According to Deutsche Bank and Bloomberg, the total assets managed by ETFs globally reached US$3 trillion for the first time ever that year. By end-2016, the figure had hit US$3.51 trillion. Last year, it was more than US$4 trillion.

The fund flows of ETFs became so big that they were partly blamed for the correction in the US stock markets in February. This prompted newly appointed US Federal Reserve chairman Jerome Powell to state that the funds were not the main contributor to the correction.

Despite the kind of traction ETFs have globally, especially in the developed markets, many asset management firms are hesitant to launch these funds in Malaysia, saying that the awareness of these types of products is still low in the country.

However, some of them are certain that ETFs will eventually take off in the future. Those that have launched or shown interest in offering ETFs include Affin HwangAsset Management Bhd, PMB Investment Bhd, Pheim Asset Management Sdn Bhd and Kenanga Investors Bhd.

Affin Hwang’s chief marketing and distribution officer Chan Ai Mei says the fund house launched its first ETF — the TradePlus Shariah Gold Tracker ETF — in December last year. “We believe ETFs are steadily gaining traction despite the significant ground to cover before we catch up with developed markets such as the US.”

For now, the company is focusing on building the size of its gold ETF so that it can achieve better economies of scale which, in turn, will lower the annual management fee imposed on ETF investors.
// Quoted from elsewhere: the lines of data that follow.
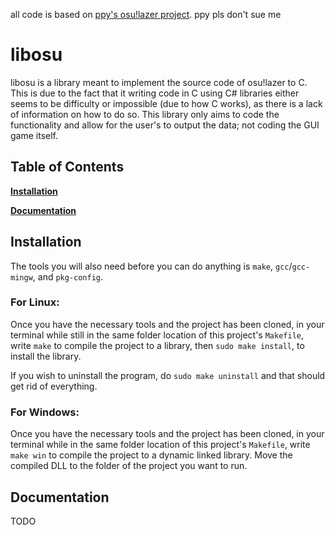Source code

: all code is based on [ppy's osu!lazer project](https://github.com/ppy/osu). ppy pls don't sue me

# libosu

libosu is a library meant to implement the source code of osu!lazer to C. This is due to the fact that it writing code in C using C# libraries either seems to be difficulty or impossible (due to how C works), as there is a lack of information on how to do so. This library only aims to code the functionality and allow for the user's to output the data; not coding the GUI game itself.

## Table of Contents

**[Installation](#install)**

**[Documentation](#doc)**

<a name="install"></a>

## Installation

The tools you will also need before you can do anything is `make`, `gcc`/`gcc-mingw`, and `pkg-config`.

### For Linux:

Once you have the necessary tools and the project has been cloned, in your terminal while still in the same folder location of this project's `Makefile`, write `make` to compile the project to a library, then `sudo make install`, to install the library.

If you wish to uninstall the program, do `sudo make uninstall` and that should get rid of everything.

### For Windows:

Once you have the necessary tools and the project has been cloned, in your terminal while in the same folder location of this project's `Makefile`, write `make win` to compile the project to a dynamic linked library. Move the compiled DLL to the folder of the project you want to run.

<a name="doc"></a>

## Documentation

TODO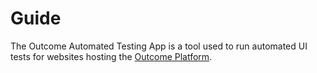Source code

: # Guide
The Outcome Automated Testing App is a tool used to run automated UI tests for websites hosting the [Outcome Platform](https://orbiscommunications.com/).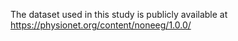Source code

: The dataset used in this study is publicly available at https://physionet.org/content/noneeg/1.0.0/
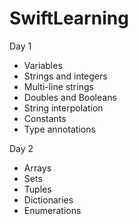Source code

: # SwiftLearning

Day 1
- Variables
- Strings and integers
- Multi-line strings
- Doubles and Booleans
- String interpolation
- Constants
- Type annotations

Day 2 
- Arrays
- Sets
- Tuples
- Dictionaries
- Enumerations
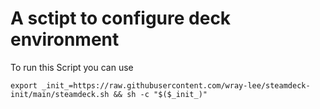 # A sctipt to configure deck environment

To run this Script you can use

`export _init_=https://raw.githubusercontent.com/wray-lee/steamdeck-init/main/steamdeck.sh && sh -c "$($_init_)" `
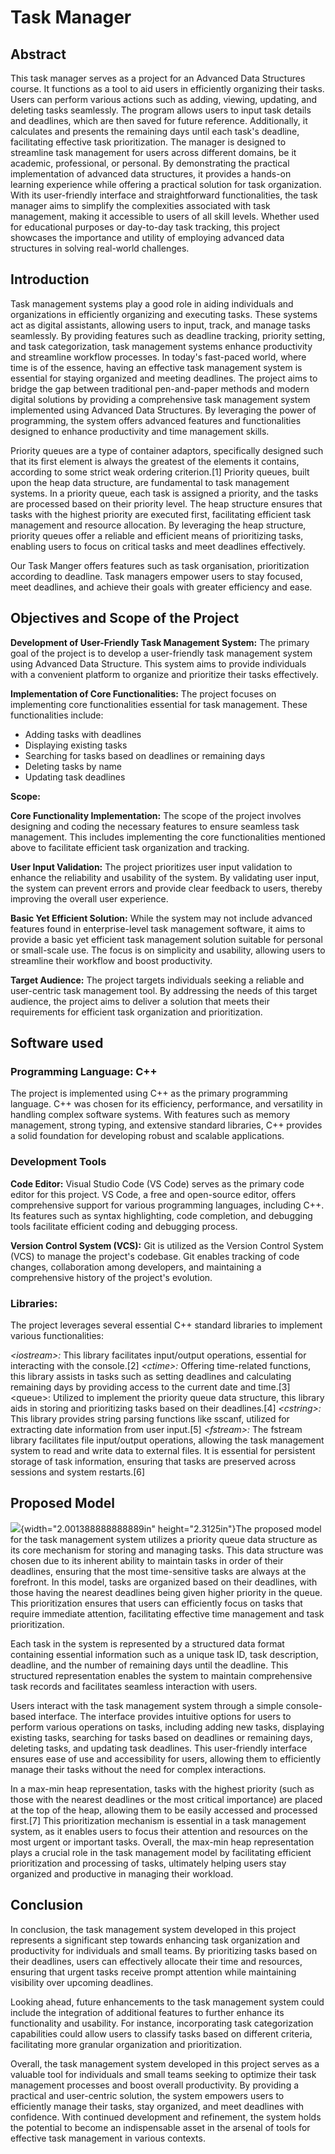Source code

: # Task Manager

## Abstract

This task manager serves as a project for an Advanced Data Structures course. It functions as a tool to aid users in efficiently organizing their tasks. Users can perform various actions such as adding, viewing, updating, and deleting tasks seamlessly. The program allows users to input task details and deadlines, which are then saved for future reference. Additionally, it calculates and presents the remaining days until each task's deadline, facilitating effective task prioritization. The manager is designed to streamline task management for users across different domains, be it academic, professional, or personal. By demonstrating the practical implementation of advanced data structures, it provides a hands-on learning experience while offering a practical solution for task organization. With its user-friendly interface and straightforward functionalities, the task manager aims to simplify the complexities associated with task management, making it accessible to users of all skill levels. Whether used for educational purposes or day-to-day task tracking, this project showcases the importance and utility of employing advanced data structures in solving real-world challenges.

## Introduction

Task management systems play a good role in aiding individuals and organizations in efficiently organizing and executing tasks. These systems act as digital assistants, allowing users to input, track, and manage tasks seamlessly. By providing features such as deadline tracking, priority setting, and task categorization, task management systems enhance productivity and streamline workflow processes. In today's fast-paced world, where time is of the essence, having an effective task management system is essential for staying organized and meeting deadlines. The project aims to bridge the gap between traditional pen-and-paper methods and modern digital solutions by providing a comprehensive task management system implemented using Advanced Data Structures. By leveraging the power of programming, the system offers advanced features and functionalities designed to enhance productivity and time management skills.

Priority queues are a type of container adaptors, specifically designed such that its first element is always the greatest of the elements it contains, according to some strict weak ordering criterion.[1] Priority queues, built upon the heap data structure, are fundamental to task management systems. In a priority queue, each task is assigned a priority, and the tasks are processed based on their priority level. The heap structure ensures that tasks with the highest priority are executed first, facilitating efficient task management and resource allocation. By leveraging the heap structure, priority queues offer a reliable and efficient means of prioritizing tasks, enabling users to focus on critical tasks and meet deadlines effectively.

Our Task Manger offers features such as task organisation, prioritization according to deadline. Task managers empower users to stay focused, meet deadlines, and achieve their goals with greater efficiency and ease.

## Objectives and Scope of the Project

**Development of User-Friendly Task Management System:** The primary goal of the project is to develop a user-friendly task management system using Advanced Data Structure. This system aims to provide individuals with a convenient platform to organize and prioritize their tasks effectively.

**Implementation of Core Functionalities:** The project focuses on implementing core functionalities essential for task management. These functionalities include:

- Adding tasks with deadlines
- Displaying existing tasks
- Searching for tasks based on deadlines or remaining days
- Deleting tasks by name
- Updating task deadlines

**Scope:**

**Core Functionality Implementation:** The scope of the project involves designing and coding the necessary features to ensure seamless task management. This includes implementing the core functionalities mentioned above to facilitate efficient task organization and tracking.

**User Input Validation:** The project prioritizes user input validation to enhance the reliability and usability of the system. By validating user input, the system can prevent errors and provide clear feedback to users, thereby improving the overall user experience.

**Basic Yet Efficient Solution:** While the system may not include advanced features found in enterprise-level task management software, it aims to provide a basic yet efficient task management solution suitable for personal or small-scale use. The focus is on simplicity and usability, allowing users to streamline their workflow and boost productivity.

**Target Audience:** The project targets individuals seeking a reliable and user-centric task management tool. By addressing the needs of this target audience, the project aims to deliver a solution that meets their requirements for efficient task organization and prioritization.

## Software used

### Programming Language: C++

The project is implemented using C++ as the primary programming language. C++ was chosen for its efficiency, performance, and versatility in handling complex software systems. With features such as memory management, strong typing, and extensive standard libraries, C++ provides a solid foundation for developing robust and scalable applications.

### Development Tools

**Code Editor:** Visual Studio Code (VS Code) serves as the primary code editor for this project. VS Code, a free and open-source editor, offers comprehensive support for various programming languages, including C++. Its features such as syntax highlighting, code completion, and debugging tools facilitate efficient coding and debugging process.

**Version Control System (VCS):** Git is utilized as the Version Control System (VCS) to manage the project's codebase. Git enables tracking of code changes, collaboration among developers, and maintaining a comprehensive history of the project's evolution.

### Libraries:

The project leverages several essential C++ standard libraries to implement various functionalities:

*\<iostream\>:* This library facilitates input/output operations, essential for interacting with the console.[2]
*\<ctime\>:* Offering time-related functions, this library assists in tasks such as setting deadlines and calculating remaining days by providing access to the current date and time.[3]
\<queue\>: Utilized to implement the priority queue data structure, this library aids in storing and prioritizing tasks based on their deadlines.[4]
*\<cstring\>:* This library provides string parsing functions like sscanf, utilized for extracting date information from user input.[5]
*\<fstream\>:* The fstream library facilitates file input/output operations, allowing the task management system to read and write data to external files. It is essential for persistent storage of task information, ensuring that tasks are preserved across sessions and system restarts.[6]

## Proposed Model

![](media/image4.png){width="2.001388888888889in" height="2.3125in"}The proposed model for the task management system utilizes a priority queue data structure as its core mechanism for storing and managing tasks. This data structure was chosen due to its inherent ability to maintain tasks in order of their deadlines, ensuring that the most time-sensitive tasks are always at the forefront. In this model, tasks are organized based on their deadlines, with those having the nearest deadlines being given higher priority in the queue. This prioritization ensures that users can efficiently focus on tasks that require immediate attention, facilitating effective time management and task prioritization.

Each task in the system is represented by a structured data format containing essential information such as a unique task ID, task description, deadline, and the number of remaining days until the deadline. This structured representation enables the system to maintain comprehensive task records and facilitates seamless interaction with users.

Users interact with the task management system through a simple console-based interface. The interface provides intuitive options for users to perform various operations on tasks, including adding new tasks, displaying existing tasks, searching for tasks based on deadlines or remaining days, deleting tasks, and updating task deadlines. This user-friendly interface ensures ease of use and accessibility for users, allowing them to efficiently manage their tasks without the need for complex interactions.

In a max-min heap representation, tasks with the highest priority (such as those with the nearest deadlines or the most critical importance) are placed at the top of the heap, allowing them to be easily accessed and processed first.[7] This prioritization mechanism is essential in a task management system, as it enables users to focus their attention and resources on the most urgent or important tasks. Overall, the max-min heap representation plays a crucial role in the task management model by facilitating efficient prioritization and processing of tasks, ultimately helping users stay organized and productive in managing their workload.

## Conclusion

In conclusion, the task management system developed in this project represents a significant step towards enhancing task organization and productivity for individuals and small teams. By prioritizing tasks based on their deadlines, users can effectively allocate their time and resources, ensuring that urgent tasks receive prompt attention while maintaining visibility over upcoming deadlines.

Looking ahead, future enhancements to the task management system could include the integration of additional features to further enhance its functionality and usability. For instance, incorporating task categorization capabilities could allow users to classify tasks based on different criteria, facilitating more granular organization and prioritization.

Overall, the task management system developed in this project serves as a valuable tool for individuals and small teams seeking to optimize their task management processes and boost overall productivity. By providing a practical and user-centric solution, the system empowers users to efficiently manage their tasks, stay organized, and meet deadlines with confidence. With continued development and refinement, the system holds the potential to become an indispensable asset in the arsenal of tools for effective task management in various contexts.
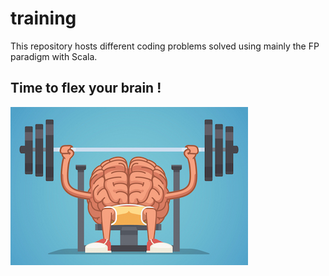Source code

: # training

This repository hosts different coding
problems solved using mainly the FP paradigm with Scala.

## Time to flex your brain !

![](resources/BrainTraining.jpg)
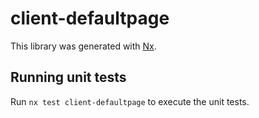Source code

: # client-defaultpage

This library was generated with [Nx](https://nx.dev).

## Running unit tests

Run `nx test client-defaultpage` to execute the unit tests.
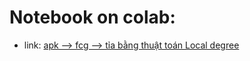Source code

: # Notebook on colab:

- link: [apk --> fcg --> tỉa bằng thuật toán Local degree](https://colab.research.google.com/drive/1xymBgSY7ctvWkyt_vakO9Im_DlqEyWDy?usp=sharing)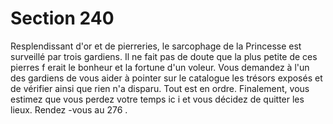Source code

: # Section 240

Resplendissant d'or et de pierreries, le sarcophage de la Princesse est surveillé par trois
gardiens. Il ne fait pas de doute que la plus petite de ces pierres f erait le bonheur et la
fortune d'un voleur. Vous demandez à l'un des gardiens de vous aider à pointer sur le
catalogue les trésors exposés et de vérifier ainsi que rien n'a disparu. Tout est en ordre.
Finalement, vous estimez que vous perdez votre temps ic i et vous décidez de quitter les
lieux. Rendez -vous au  276 .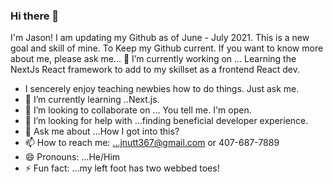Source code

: ### Hi there 👋
I'm Jason! I am updating my Github as of June - July 2021. 
This is a new goal and skill of mine. To Keep my Github current. If you want to know more about me, please ask me...
🔭 I’m currently working on ... Learning the NextJs React framework to add to my skillset as a frontend React dev.
- I sencerely enjoy teaching newbies how to do things. Just ask me.          
- 🌱 I’m currently learning ..Next.js.
- 👯 I’m looking to collaborate on ... You tell me. I'm open.
- 🤔 I’m looking for help with ...finding beneficial developer experience.
- 💬 Ask me about ...How I got into this?
- 📫 How to reach me: ...jnutt367@gmail.com or 407-687-7889
- 😄 Pronouns: ...He/Him
- ⚡ Fun fact: ...my left foot has two webbed toes! 
<!--
**jnutt367/jnutt367** is a ✨ _special_ ✨ repository because its `README.md` (this file) appears on your GitHub profile.

Here are some ideas to get you started:

- 
-->
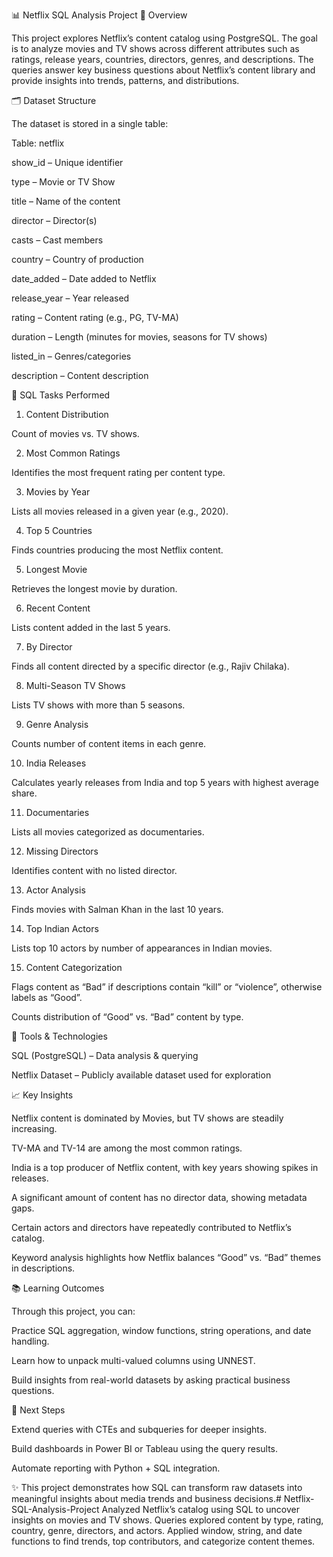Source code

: 📊 Netflix SQL Analysis Project
📌 Overview

This project explores Netflix’s content catalog using PostgreSQL. The goal is to analyze movies and TV shows across different attributes such as ratings, release years, countries, directors, genres, and descriptions. The queries answer key business questions about Netflix’s content library and provide insights into trends, patterns, and distributions.

🗂️ Dataset Structure

The dataset is stored in a single table:

Table: netflix

show_id – Unique identifier

type – Movie or TV Show

title – Name of the content

director – Director(s)

casts – Cast members

country – Country of production

date_added – Date added to Netflix

release_year – Year released

rating – Content rating (e.g., PG, TV-MA)

duration – Length (minutes for movies, seasons for TV shows)

listed_in – Genres/categories

description – Content description

🔎 SQL Tasks Performed
1. Content Distribution

Count of movies vs. TV shows.

2. Most Common Ratings

Identifies the most frequent rating per content type.

3. Movies by Year

Lists all movies released in a given year (e.g., 2020).

4. Top 5 Countries

Finds countries producing the most Netflix content.

5. Longest Movie

Retrieves the longest movie by duration.

6. Recent Content

Lists content added in the last 5 years.

7. By Director

Finds all content directed by a specific director (e.g., Rajiv Chilaka).

8. Multi-Season TV Shows

Lists TV shows with more than 5 seasons.

9. Genre Analysis

Counts number of content items in each genre.

10. India Releases

Calculates yearly releases from India and top 5 years with highest average share.

11. Documentaries

Lists all movies categorized as documentaries.

12. Missing Directors

Identifies content with no listed director.

13. Actor Analysis

Finds movies with Salman Khan in the last 10 years.

14. Top Indian Actors

Lists top 10 actors by number of appearances in Indian movies.

15. Content Categorization

Flags content as “Bad” if descriptions contain “kill” or “violence”, otherwise labels as “Good”.

Counts distribution of “Good” vs. “Bad” content by type.

🚀 Tools & Technologies

SQL (PostgreSQL) – Data analysis & querying

Netflix Dataset – Publicly available dataset used for exploration

📈 Key Insights

Netflix content is dominated by Movies, but TV shows are steadily increasing.

TV-MA and TV-14 are among the most common ratings.

India is a top producer of Netflix content, with key years showing spikes in releases.

A significant amount of content has no director data, showing metadata gaps.

Certain actors and directors have repeatedly contributed to Netflix’s catalog.

Keyword analysis highlights how Netflix balances “Good” vs. “Bad” themes in descriptions.

📚 Learning Outcomes

Through this project, you can:

Practice SQL aggregation, window functions, string operations, and date handling.

Learn how to unpack multi-valued columns using UNNEST.

Build insights from real-world datasets by asking practical business questions.

📌 Next Steps

Extend queries with CTEs and subqueries for deeper insights.

Build dashboards in Power BI or Tableau using the query results.

Automate reporting with Python + SQL integration.

✨ This project demonstrates how SQL can transform raw datasets into meaningful insights about media trends and business decisions.# Netflix-SQL-Analysis-Project
Analyzed Netflix’s catalog using SQL to uncover insights on movies and TV shows. Queries explored content by type, rating, country, genre, directors, and actors. Applied window, string, and date functions to find trends, top contributors, and categorize content themes.
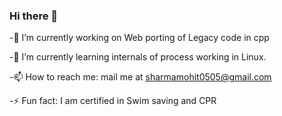### Hi there 👋


-🔭 I’m currently working on Web porting of Legacy code in cpp

-🌱 I’m currently learning internals of process working in Linux.

-📫 How to reach me: mail me at sharmamohit0505@gmail.com

-⚡ Fun fact: I am certified in Swim saving and CPR

<!--
**MohitS05/Mohits05** is a ✨ _special_ ✨ repository because its `README.md` (this file) appears on your GitHub profile.

Here are some ideas to get you started:

🔭 I’m currently working on Linux Kernels and making a debugger
🌱 I’m currently learning internals of process working in Linux.
- 👯 I’m looking to collaborate on ...
- 🤔 I’m looking for help with ...
- 💬 Ask me about ...
📫 How to reach me: mail me at sharmamohit0505@gmail.com
- 😄 Pronouns: ...
⚡ Fun fact: I am certified in life saving and CPR
-->
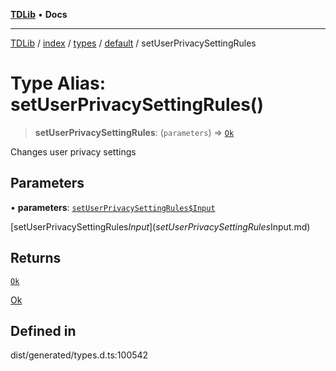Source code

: [**TDLib**](../../../../../../README.md) • **Docs**

***

[TDLib](../../../../../../modules.md) / [index](../../../../../README.md) / [types](../../../README.md) / [default](../README.md) / setUserPrivacySettingRules

# Type Alias: setUserPrivacySettingRules()

> **setUserPrivacySettingRules**: (`parameters`) => [`Ok`](Ok-1.md)

Changes user privacy settings

## Parameters

• **parameters**: [`setUserPrivacySettingRules$Input`](setUserPrivacySettingRules$Input.md)

[setUserPrivacySettingRules$Input](setUserPrivacySettingRules$Input.md)

## Returns

[`Ok`](Ok-1.md)

[Ok](Ok-1.md)

## Defined in

dist/generated/types.d.ts:100542
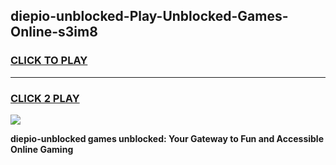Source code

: 
## diepio-unblocked-Play-Unblocked-Games-Online-s3im8
<h3>
<a href="https://premium76.site?title=diepio-unblocked&ref=25A">CLICK TO PLAY</a></h3>
<hr>

<h3>
<a href="https://premium76.site?title=diepio-unblocked&ref=25A">CLICK 2 PLAY</a>
  
</h3>

<a href="https://premium76.site?title=diepio-unblocked&ref=25A"><img src="https://clearcache.store/games.png"></a>


**diepio-unblocked games unblocked: Your Gateway to Fun and Accessible Online Gaming**
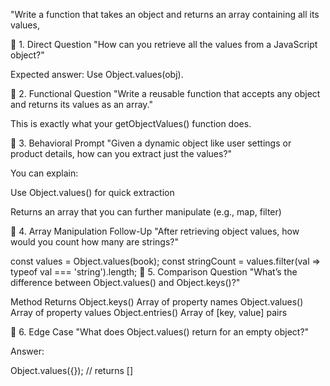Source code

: "Write a function that takes an object and returns an array containing all its values,


🔸 1. Direct Question
"How can you retrieve all the values from a JavaScript object?"

Expected answer: Use Object.values(obj).

🔸 2. Functional Question
"Write a reusable function that accepts any object and returns its values as an array."

This is exactly what your getObjectValues() function does.

🔸 3. Behavioral Prompt
"Given a dynamic object like user settings or product details, how can you extract just the values?"

You can explain:

Use Object.values() for quick extraction

Returns an array that you can further manipulate (e.g., map, filter)

🔸 4. Array Manipulation Follow-Up
"After retrieving object values, how would you count how many are strings?"


const values = Object.values(book);
const stringCount = values.filter(val => typeof val === 'string').length;
🔸 5. Comparison Question
"What’s the difference between Object.values() and Object.keys()?"

Method	Returns
Object.keys()	Array of property names
Object.values()	Array of property values
Object.entries()	Array of [key, value] pairs

🔸 6. Edge Case
"What does Object.values() return for an empty object?"

Answer:


Object.values({}); // returns []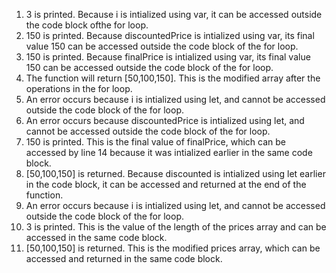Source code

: 1. 3 is printed. Because i is intialized using var, it can be accessed outside the code block ofthe for loop.
2. 150 is printed. Because discountedPrice is intialized using var, its final value 150 can be accessed outside the code block of the for loop.
3. 150 is printed. Because finalPrice is intialized using var, its final value 150 can be accessed outside the code block of the for loop.
4. The function will return \[50,100,150\]. This is the modified array after the operations in the for loop.
5. An error occurs because i is intialized using let, and cannot be accessed outside the code block of the for loop.
6. An error occurs because discountedPrice is intialized using let, and cannot be accessed outside the code block of the for loop.
7. 150 is printed. This is the final value of finalPrice, which can be accessed by line 14 because it was intialized earlier in the same code block.
8. \[50,100,150\] is returned. Because discounted is intialized using let earlier in the code block, it can be accessed and returned at the end of the function.
9. An error occurs because i is intialized using let, and cannot be accessed outside the code block of the for loop.
10. 3 is printed. This is the value of the length of the prices array and can be accessed in the same code block.
11. \[50,100,150\] is returned. This is the modified prices array, which can be accessed and returned in the same code block.
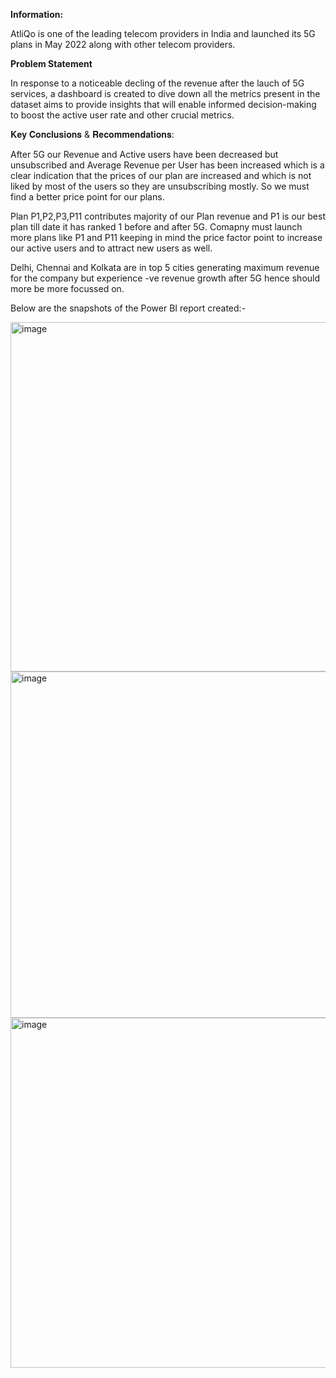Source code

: **Information:**

AtliQo is one of the leading telecom providers in India and launched its 5G plans in May 2022 along with other telecom providers.

**Problem Statement**

In response to a noticeable decling of the revenue after the lauch of 5G services, a dashboard is created to dive down all the metrics present in the dataset aims to provide insights that will enable informed decision-making to boost the active user rate and other crucial metrics.

𝐊𝐞𝐲 𝐂𝐨𝐧𝐜𝐥𝐮𝐬𝐢𝐨𝐧𝐬 & 𝐑𝐞𝐜𝐨𝐦𝐦𝐞𝐧𝐝𝐚𝐭𝐢𝐨𝐧𝐬:

After 5G our Revenue and Active users have been decreased but unsubscribed and Average Revenue per User has been increased which is a clear indication that the prices of our plan are increased and which is not liked by most of the users so they are unsubscribing mostly. So we must find a better price point for our plans.

Plan P1,P2,P3,P11 contributes majority of our Plan revenue and P1 is our best plan till date it has ranked 1 before and after 5G. Comapny must launch more plans like P1 and P11 keeping in mind the price factor point to increase our active users and to attract new users as well.

Delhi, Chennai and Kolkata are in top 5 cities generating maximum revenue for the company but experience -ve revenue growth after 5G hence should more be more focussed on.

Below are the snapshots of the Power BI report created:-


<img width="559" alt="image" src="https://github.com/Akhilgoel05/telecom-industry/assets/53372534/2b634ec9-bd6d-4af5-9fb6-4ee278b45369">

<img width="554" alt="image" src="https://github.com/Akhilgoel05/telecom-industry/assets/53372534/9d1c7322-9abe-4746-8bec-06e7403795d8">

<img width="560" alt="image" src="https://github.com/Akhilgoel05/telecom-industry/assets/53372534/45c3a091-1d80-4561-9351-5d2902224a8c">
PMB Investment CEO Najmi Mohamed plans to launch an ETF in the future. He says these funds have seen significant inflows globally in recent years and they will eventually make their way to Malaysia. The passive investing strategy is also expected to be more popular, along with the financial technology (fintech) trend, which will give retail investors greater ability and flexibility to invest on their own.

Kenanga Investors CEO Ismitz Matthew De Alwis says while the fund house does not have a hard target for new ETF products, it is exploring the various opportunities in the space, such as offering ETFs through a digital investment platform (also known as a robo-advisory platform). “We are currently seeking opportunities to potentially team up with other established ETF fund managers and stakeholders to jointly launch new ETF products locally.”

Public Mutual Bhd, Eastspring Investments Bhd, Areca Capital Sdn Bhd and TA Investment Management Bhd have no plans to launch ETFs in the near future.